G20 Summit: A Mountain to Climb for Africa
South Africa and Africa host the G20 under severe geopolitical and geoeconomic storms from trade wars to massive cuts in ODA from the US and EU. In this context, development finance, debt and, international tax policy intersect on a fraught vortex, one that needs resolution.
From the UN Tax Convention and G20 Common Debt Frameworks and the IMF-World Bank Spring meetings, global policy elites, under severe pressure need to find ways to achieve resource mobilisation targets for the UN SDGs.
As SA hosts the G20, the addition of the G20 Expert panel also adds urgency to the need for financial and development consensus. The UN's Seville Finance for Development Summit in June, held once a decade will provide the 'broad global consensus on Finance'. Will the G20 cohere or derail at a time when the geopolitics are fracturing at a velocity unseen in decades?

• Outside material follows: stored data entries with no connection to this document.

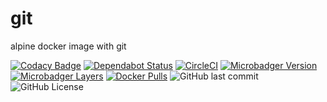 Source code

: # git
alpine docker image with git

[![Codacy Badge](https://api.codacy.com/project/badge/Grade/ae28f78d89554f5f8a5d48a9fb6a9fff)](https://app.codacy.com/app/gofunky/git?utm_source=github.com&utm_medium=referral&utm_content=gofunky/git&utm_campaign=Badge_Grade_Settings)
[![Dependabot Status](https://api.dependabot.com/badges/status?host=github&repo=gofunky/git)](https://dependabot.com)
[![CircleCI](https://circleci.com/gh/gofunky/git/tree/master.svg?style=shield)](https://circleci.com/gh/gofunky/git/tree/master)
[![Microbadger Version](https://images.microbadger.com/badges/version/gofunky/git.svg)](https://microbadger.com/images/gofunky/git "Docker Version")
[![Microbadger Layers](https://images.microbadger.com/badges/image/gofunky/git.svg)](https://microbadger.com/images/gofunky/git "Docker Layers")
[![Docker Pulls](https://img.shields.io/docker/pulls/gofunky/git.svg)](https://hub.docker.com/r/gofunky/git)
![GitHub last commit](https://img.shields.io/github/last-commit/gofunky/git.svg)
![GitHub License](https://img.shields.io/github/license/gofunky/git.svg)
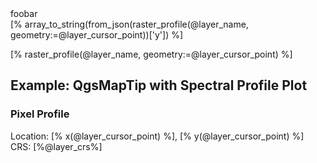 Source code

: <div id="info">foobar</div>
[% array_to_string(from_json(raster_profile(@layer_name, geometry:=@layer_cursor_point))['y']) %]

[% raster_profile(@layer_name, geometry:=@layer_cursor_point) %]

<script>
var profile = [% from_json(raster_profile(@layer_name, geometry:=@layer_cursor_point)) %]

// var myPlot = document.getElementById('graphDiv');
myInfo = document.getElementById('info');
myInfo.innerHTML = profile

</script>




## Example: QgsMapTip with Spectral Profile Plot

<h3>Pixel Profile</h3>
Location: [% x(@layer_cursor_point) %], [% y(@layer_cursor_point) %] <br>
CRS: [%@layer_crs%]

<div style="min-with:200px;" id="graphDiv"></div>
<script src="https://cdn.plot.ly/plotly-latest.min.js"></script>
<script>
var profile = JSON.parse(' [% raster_profile(@layer_name, geometry:=@layer_cursor_point) %] ');

var data = [{x:profile['x'].filter, 
		     y:profile['y'],
			 type:'scatter'
			}];
			
var layout = {
  autosize: false,
  paper_bgcolor: 'white',
  plot_bgcolor: 'white',
};
Plotly.react(graphDiv, data, layout);
</script>


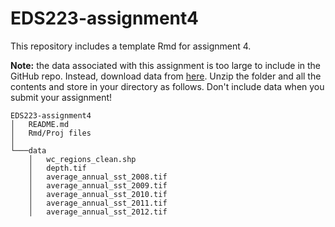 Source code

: # EDS223-assignment4

This repository includes a template Rmd for assignment 4.

**Note:** the data associated with this assignment is too large to include in the GitHub repo. Instead, download data from [here](https://drive.google.com/file/d/1u-iwnPDbe6ZK7wSFVMI-PpCKaRQ3RVmg/view?usp=sharing). Unzip the folder and all the contents and store in your directory as follows. Don't include data when you submit your assignment!

    EDS223-assignment4
    │   README.md
    │   Rmd/Proj files    
    │
    └───data
        │   wc_regions_clean.shp
        │   depth.tif
        │   average_annual_sst_2008.tif
        │   average_annual_sst_2009.tif        
        │   average_annual_sst_2010.tif        
        │   average_annual_sst_2011.tif
        │   average_annual_sst_2012.tif     
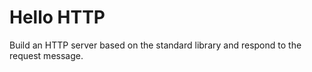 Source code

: ﻿# Hello HTTP

Build an HTTP server based on the standard library and respond to the request message.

The issue of the African debt crisis, Illicit financial flows, the UN Treaty and the G20 Common framework are key areas that will occupy finance ministers in finding consensus. The High-Level Panel Report on illicit financial flows from Africa (Mbeki Panel Report) and the High-Level Panel on International Financial Accountability and Transparency (FACTI Panel Report), have extensively outlined strategies to combat IFFs.
Unpacking the Challenges:
Global bonds: US borrowing costs are hurting the rest of the world
Last week, African Development Bank AfDB President Dr Akinwumi Adesina, at the launch of Macroeconomic Performance and Outlook (MEO) of the African continent on April 12, was vocal against the unfair allocation of the International Monetary Fund's (IMF) Special Drawing Rights (SDRs), noting that the continent received a measly $33 billion from the global lender, 4.5% of the $650 billion issued globally. Hence, the African agenda at the G20 is a mountain to climb.

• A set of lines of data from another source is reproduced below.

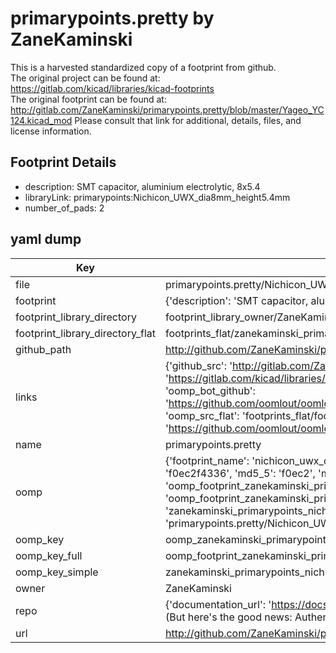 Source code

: # primarypoints.pretty by ZaneKaminski  
This is a harvested standardized copy of a footprint from github.  
The original project can be found at:  
https://gitlab.com/kicad/libraries/kicad-footprints  
The original footprint can be found at:
http://gitlab.com/ZaneKaminski/primarypoints.pretty/blob/master/Yageo_YC124.kicad_mod
Please consult that link for additional, details, files, and license information.  
## Footprint Details
* description: SMT capacitor, aluminium electrolytic, 8x5.4  
* libraryLink: primarypoints:Nichicon_UWX_dia8mm_height5.4mm  
* number_of_pads: 2  
## yaml dump  
| Key | Value |  
| --- | --- |  
| file | primarypoints.pretty/Nichicon_UWX_dia8mm_height5.4mm.kicad_mod |  
| footprint | {'description': 'SMT capacitor, aluminium electrolytic, 8x5.4', 'libraryLink': 'primarypoints:Nichicon_UWX_dia8mm_height5.4mm', 'number_of_pads': 2} |  
| footprint_library_directory | footprint_library_owner/ZaneKaminski_primarypoints.pretty |  
| footprint_library_directory_flat | footprints_flat/zanekaminski_primarypoints_nichicon_uwx_dia8mm_height5_4mm/working |  
| github_path | http://github.com/ZaneKaminski/primarypoints.pretty/blob/master/Nichicon_UWX_dia8mm_height5.4mm.kicad_mod |  
| links | {'github_src': 'http://gitlab.com/ZaneKaminski/primarypoints.pretty/blob/master/Yageo_YC124.kicad_mod', 'github_src_repo': 'https://gitlab.com/kicad/libraries/kicad-footprints', 'oomp_bot': 'footprints/zanekaminski_primarypoints_nichicon_uwx_dia8mm_height5_4mm/working', 'oomp_bot_github': 'https://github.com/oomlout/oomlout_oomp_footprint_bot/tree/main/footprints/zanekaminski_primarypoints_nichicon_uwx_dia8mm_height5_4mm/working', 'oomp_src_flat': 'footprints_flat/footprints_flat/zanekaminski_primarypoints_nichicon_uwx_dia8mm_height5_4mm/working', 'oomp_src_flat_github': 'https://github.com/oomlout/oomlout_oomp_footprint_src/tree/main/footprints_flat/zanekaminski_primarypoints_nichicon_uwx_dia8mm_height5_4mm/working'} |  
| name | primarypoints.pretty |  
| oomp | {'footprint_name': 'nichicon_uwx_dia8mm_height5_4mm', 'library_name': 'primarypoints', 'md5': 'f0ec2f4336024779397c18f16f255c80', 'md5_10': 'f0ec2f4336', 'md5_5': 'f0ec2', 'md5_6': 'f0ec2f', 'oomp_key': 'oomp_zanekaminski_primarypoints_nichicon_uwx_dia8mm_height5_4mm', 'oomp_key_extra': 'oomp_footprint_zanekaminski_primarypoints_nichicon_uwx_dia8mm_height5_4mm', 'oomp_key_full': 'oomp_footprint_zanekaminski_primarypoints_nichicon_uwx_dia8mm_height5_4mm_f0ec2f', 'oomp_key_simple': 'zanekaminski_primarypoints_nichicon_uwx_dia8mm_height5_4mm', 'original_filename': 'primarypoints.pretty/Nichicon_UWX_dia8mm_height5.4mm.kicad_mod', 'owner_name': 'zanekaminski'} |  
| oomp_key | oomp_zanekaminski_primarypoints_nichicon_uwx_dia8mm_height5_4mm |  
| oomp_key_full | oomp_footprint_zanekaminski_primarypoints_nichicon_uwx_dia8mm_height5_4mm |  
| oomp_key_simple | zanekaminski_primarypoints_nichicon_uwx_dia8mm_height5_4mm |  
| owner | ZaneKaminski |  
| repo | {'documentation_url': 'https://docs.github.com/rest/overview/resources-in-the-rest-api#rate-limiting', 'message': "API rate limit exceeded for 84.66.173.59. (But here's the good news: Authenticated requests get a higher rate limit. Check out the documentation for more details.)"} |  
| url | http://github.com/ZaneKaminski/primarypoints.pretty |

In the same week, a new Cost of Capital, report by Jeffry Sachs et al of Columbia University was more concerning:
Within the African context, Africa's median public debt ratio has been on an upward trajectory since the beginning of this decade from 54.5% of GDP in 2019, to 64% in 2020, moving to around 63.5% from 2021–23 according to the Africa Economic Outlook 2024 report. In addition to this, the flow of FDI, ODA, portfolio investments and remittances dropped by 19.4 % in 2022. With high debt servicing costs, and strained tax capacities as evidenced by a median of a tax to GDP ratio of 14% in Africa, this region is experiencing constrained fiscal space which is crowding out financing for critical public services such as health and education. On the streets of African capitals, cost of living riots are mushrooming. These macroeconomic outlook indicators are grave and if the world economy faces a recession many nations in the global South and within Africa will be at depression-era levels. ( Sachs et al, Caos of Capital report, Columbia University)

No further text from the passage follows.